Beginning at the top of the entries below, retype each line exactly until the line containing "release/launch: **October 13<sup>th</sup>, 2025**" has been written out; include no pictures and no later lines.

======

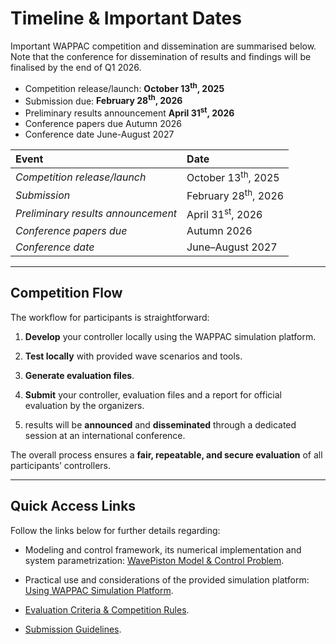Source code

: # Timeline & Important Dates

Important WAPPAC competition and dissemination are summarised below. Note that the conference for dissemination of results and findings will be finalised by the end of Q1 2026. 

* Competition release/launch: **October 13<sup>th</sup>, 2025**
* Submission due:      **February 28<sup>th</sup>, 2026**
* Preliminary results announcement **April 31<sup>st</sup>, 2026**
* Conference papers due Autumn 2026
* Conference date      June-August 2027


| **Event**                            | **Date**                       |
|:-------------------------------------|:-------------------------------|
| *Competition release/launch*       | October 13<sup>th</sup>, 2025    |
| *Submission*                       | February 28<sup>th</sup>, 2026   |
| *Preliminary results announcement* | April 31<sup>st</sup>, 2026      |
| *Conference papers due*            | Autumn 2026                      |
| *Conference date*                  | June–August 2027                 |


---

## Competition Flow

The workflow for participants is straightforward:


1. **Develop** your controller locally using the WAPPAC simulation platform.  

2. **Test locally** with provided wave scenarios and tools.  

3. **Generate evaluation files**.  

4. **Submit** your controller, evaluation files and a report for official evaluation by the organizers.

5. results will be **announced** and **disseminated** through a dedicated session at an international conference.

The overall process ensures a **fair, repeatable, and secure evaluation** of all participants’ controllers.



---

## Quick Access Links

Follow the links below for further details regarding:

- Modeling and control framework, its numerical implementation and system parametrization: [WavePiston Model & Control Problem](../model_control/index.md).

- Practical use and considerations of the provided simulation platform: [Using WAPPAC Simulation Platform](../simulation_platform/index.md).

- [Evaluation Criteria & Competition Rules](../rules_eval_criteria.md).

- [Submission Guidelines](../submission.md).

======

• The answer
Source code

: # Timeline & Important Dates

Important WAPPAC competition and dissemination are summarised below. Note that the conference for dissemination of results and findings will be finalised by the end of Q1 2026. 

* Competition release/launch: **October 13<sup>th</sup>, 2025**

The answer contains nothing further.